WORK ITEM: The answer should be an exact repeat of the stretch of material below from the line containing "Dati medici o" through the line containing "250 & grammes".

--- START ---

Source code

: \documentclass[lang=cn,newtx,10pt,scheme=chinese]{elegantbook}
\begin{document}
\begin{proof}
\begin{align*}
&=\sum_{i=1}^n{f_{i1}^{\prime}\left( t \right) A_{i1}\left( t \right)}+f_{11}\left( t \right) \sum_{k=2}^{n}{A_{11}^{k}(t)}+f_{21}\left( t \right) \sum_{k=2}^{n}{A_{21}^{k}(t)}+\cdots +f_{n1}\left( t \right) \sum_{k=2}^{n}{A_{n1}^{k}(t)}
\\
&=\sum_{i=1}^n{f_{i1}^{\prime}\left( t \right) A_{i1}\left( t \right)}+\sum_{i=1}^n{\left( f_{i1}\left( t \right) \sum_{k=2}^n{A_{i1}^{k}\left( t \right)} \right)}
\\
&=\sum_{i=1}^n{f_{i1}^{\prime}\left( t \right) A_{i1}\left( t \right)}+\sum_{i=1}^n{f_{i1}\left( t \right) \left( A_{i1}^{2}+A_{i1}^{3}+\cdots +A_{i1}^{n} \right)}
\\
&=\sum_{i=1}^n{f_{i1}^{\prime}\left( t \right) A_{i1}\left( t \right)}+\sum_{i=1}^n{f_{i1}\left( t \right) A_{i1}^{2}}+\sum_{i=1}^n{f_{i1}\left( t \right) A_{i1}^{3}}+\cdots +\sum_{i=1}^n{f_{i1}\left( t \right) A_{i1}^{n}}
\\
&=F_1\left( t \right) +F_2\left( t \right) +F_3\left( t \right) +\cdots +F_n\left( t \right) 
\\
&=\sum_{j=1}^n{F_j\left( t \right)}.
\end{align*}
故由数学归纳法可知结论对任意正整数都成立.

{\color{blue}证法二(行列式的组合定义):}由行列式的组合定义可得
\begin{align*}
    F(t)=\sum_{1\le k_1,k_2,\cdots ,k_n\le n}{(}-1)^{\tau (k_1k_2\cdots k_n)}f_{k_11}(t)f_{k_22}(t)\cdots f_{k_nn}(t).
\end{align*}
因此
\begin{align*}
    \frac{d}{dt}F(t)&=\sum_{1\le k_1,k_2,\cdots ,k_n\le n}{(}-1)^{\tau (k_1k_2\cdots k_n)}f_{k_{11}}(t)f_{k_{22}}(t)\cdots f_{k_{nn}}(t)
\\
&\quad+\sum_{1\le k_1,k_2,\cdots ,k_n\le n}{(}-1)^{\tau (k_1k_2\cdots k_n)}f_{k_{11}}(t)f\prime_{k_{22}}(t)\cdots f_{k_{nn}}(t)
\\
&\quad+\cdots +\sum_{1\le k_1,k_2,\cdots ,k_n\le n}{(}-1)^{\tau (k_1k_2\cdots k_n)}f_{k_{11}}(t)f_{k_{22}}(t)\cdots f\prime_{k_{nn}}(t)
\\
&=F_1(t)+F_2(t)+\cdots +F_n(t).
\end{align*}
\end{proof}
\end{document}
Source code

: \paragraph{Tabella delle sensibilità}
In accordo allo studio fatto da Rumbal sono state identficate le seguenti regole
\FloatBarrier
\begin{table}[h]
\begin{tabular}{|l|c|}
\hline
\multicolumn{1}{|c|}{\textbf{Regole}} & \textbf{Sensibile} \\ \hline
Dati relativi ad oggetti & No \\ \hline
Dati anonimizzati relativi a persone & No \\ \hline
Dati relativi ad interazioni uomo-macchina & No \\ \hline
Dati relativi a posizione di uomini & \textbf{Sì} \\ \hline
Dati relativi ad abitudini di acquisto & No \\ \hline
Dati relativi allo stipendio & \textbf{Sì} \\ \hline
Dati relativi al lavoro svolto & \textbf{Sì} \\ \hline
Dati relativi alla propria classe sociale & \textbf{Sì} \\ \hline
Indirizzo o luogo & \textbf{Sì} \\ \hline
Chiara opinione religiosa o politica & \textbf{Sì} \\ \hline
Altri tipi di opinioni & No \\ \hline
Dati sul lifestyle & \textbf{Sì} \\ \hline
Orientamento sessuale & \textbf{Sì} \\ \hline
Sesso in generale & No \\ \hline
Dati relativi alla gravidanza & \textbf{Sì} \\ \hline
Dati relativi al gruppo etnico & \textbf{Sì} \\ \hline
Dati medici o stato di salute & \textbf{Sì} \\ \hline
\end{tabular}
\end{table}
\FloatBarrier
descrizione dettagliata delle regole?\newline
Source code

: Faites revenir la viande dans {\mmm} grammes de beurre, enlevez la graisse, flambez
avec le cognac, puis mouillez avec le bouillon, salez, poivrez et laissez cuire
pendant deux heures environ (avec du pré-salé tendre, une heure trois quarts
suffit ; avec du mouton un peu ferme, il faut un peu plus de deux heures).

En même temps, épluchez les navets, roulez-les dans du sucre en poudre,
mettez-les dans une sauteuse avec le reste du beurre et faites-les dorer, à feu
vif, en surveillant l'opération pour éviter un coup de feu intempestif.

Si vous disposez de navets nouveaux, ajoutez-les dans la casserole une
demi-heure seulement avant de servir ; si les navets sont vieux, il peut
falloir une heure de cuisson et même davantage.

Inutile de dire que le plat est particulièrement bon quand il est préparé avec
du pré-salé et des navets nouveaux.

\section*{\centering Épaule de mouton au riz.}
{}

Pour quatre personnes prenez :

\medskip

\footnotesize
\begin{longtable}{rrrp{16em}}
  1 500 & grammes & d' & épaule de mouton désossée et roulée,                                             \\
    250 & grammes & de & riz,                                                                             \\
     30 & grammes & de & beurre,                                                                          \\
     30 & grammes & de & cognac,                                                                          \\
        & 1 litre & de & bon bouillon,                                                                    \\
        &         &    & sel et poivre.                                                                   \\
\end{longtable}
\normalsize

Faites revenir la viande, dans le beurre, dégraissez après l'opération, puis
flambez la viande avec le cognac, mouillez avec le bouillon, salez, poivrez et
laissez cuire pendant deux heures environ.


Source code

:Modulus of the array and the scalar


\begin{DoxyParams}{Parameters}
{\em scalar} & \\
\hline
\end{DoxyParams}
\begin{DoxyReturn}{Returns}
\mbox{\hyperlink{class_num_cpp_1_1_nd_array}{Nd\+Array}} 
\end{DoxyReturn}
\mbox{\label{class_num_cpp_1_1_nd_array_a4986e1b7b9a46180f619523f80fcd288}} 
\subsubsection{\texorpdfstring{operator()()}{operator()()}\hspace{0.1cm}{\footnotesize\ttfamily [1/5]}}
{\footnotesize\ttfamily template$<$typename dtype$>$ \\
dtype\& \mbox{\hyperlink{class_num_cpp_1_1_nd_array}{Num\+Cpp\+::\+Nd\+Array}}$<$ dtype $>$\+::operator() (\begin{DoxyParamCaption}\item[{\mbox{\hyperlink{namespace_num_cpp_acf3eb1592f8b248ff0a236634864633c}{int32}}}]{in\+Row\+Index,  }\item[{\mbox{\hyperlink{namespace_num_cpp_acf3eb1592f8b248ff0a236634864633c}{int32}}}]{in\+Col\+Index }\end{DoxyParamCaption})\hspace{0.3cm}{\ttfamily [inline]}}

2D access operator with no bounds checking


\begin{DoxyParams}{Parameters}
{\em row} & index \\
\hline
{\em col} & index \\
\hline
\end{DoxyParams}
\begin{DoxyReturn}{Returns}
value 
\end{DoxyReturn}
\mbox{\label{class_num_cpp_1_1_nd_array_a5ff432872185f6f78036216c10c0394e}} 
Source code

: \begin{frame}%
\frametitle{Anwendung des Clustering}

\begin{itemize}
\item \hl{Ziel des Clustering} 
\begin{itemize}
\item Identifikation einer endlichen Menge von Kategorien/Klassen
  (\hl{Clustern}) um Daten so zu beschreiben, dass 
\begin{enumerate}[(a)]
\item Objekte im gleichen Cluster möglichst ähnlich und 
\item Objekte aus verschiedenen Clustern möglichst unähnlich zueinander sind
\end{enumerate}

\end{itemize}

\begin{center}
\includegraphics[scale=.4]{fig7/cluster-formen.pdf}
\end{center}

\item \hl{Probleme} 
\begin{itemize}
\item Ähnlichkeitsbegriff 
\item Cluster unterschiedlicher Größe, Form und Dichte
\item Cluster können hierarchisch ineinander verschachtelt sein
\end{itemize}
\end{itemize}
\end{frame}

--- END ---

YOUR RESPONSE:
Dati medici o stato di salute & \textbf{Sì} \\ \hline
\end{tabular}
\end{table}
\FloatBarrier
descrizione dettagliata delle regole?\newline
Source code

: Faites revenir la viande dans {\mmm} grammes de beurre, enlevez la graisse, flambez
avec le cognac, puis mouillez avec le bouillon, salez, poivrez et laissez cuire
pendant deux heures environ (avec du pré-salé tendre, une heure trois quarts
suffit ; avec du mouton un peu ferme, il faut un peu plus de deux heures).

En même temps, épluchez les navets, roulez-les dans du sucre en poudre,
mettez-les dans une sauteuse avec le reste du beurre et faites-les dorer, à feu
vif, en surveillant l'opération pour éviter un coup de feu intempestif.

Si vous disposez de navets nouveaux, ajoutez-les dans la casserole une
demi-heure seulement avant de servir ; si les navets sont vieux, il peut
falloir une heure de cuisson et même davantage.

Inutile de dire que le plat est particulièrement bon quand il est préparé avec
du pré-salé et des navets nouveaux.

\section*{\centering Épaule de mouton au riz.}
{}

Pour quatre personnes prenez :

\medskip

\footnotesize
\begin{longtable}{rrrp{16em}}
  1 500 & grammes & d' & épaule de mouton désossée et roulée,                                             \\
    250 & grammes & de & riz,                                                                             \\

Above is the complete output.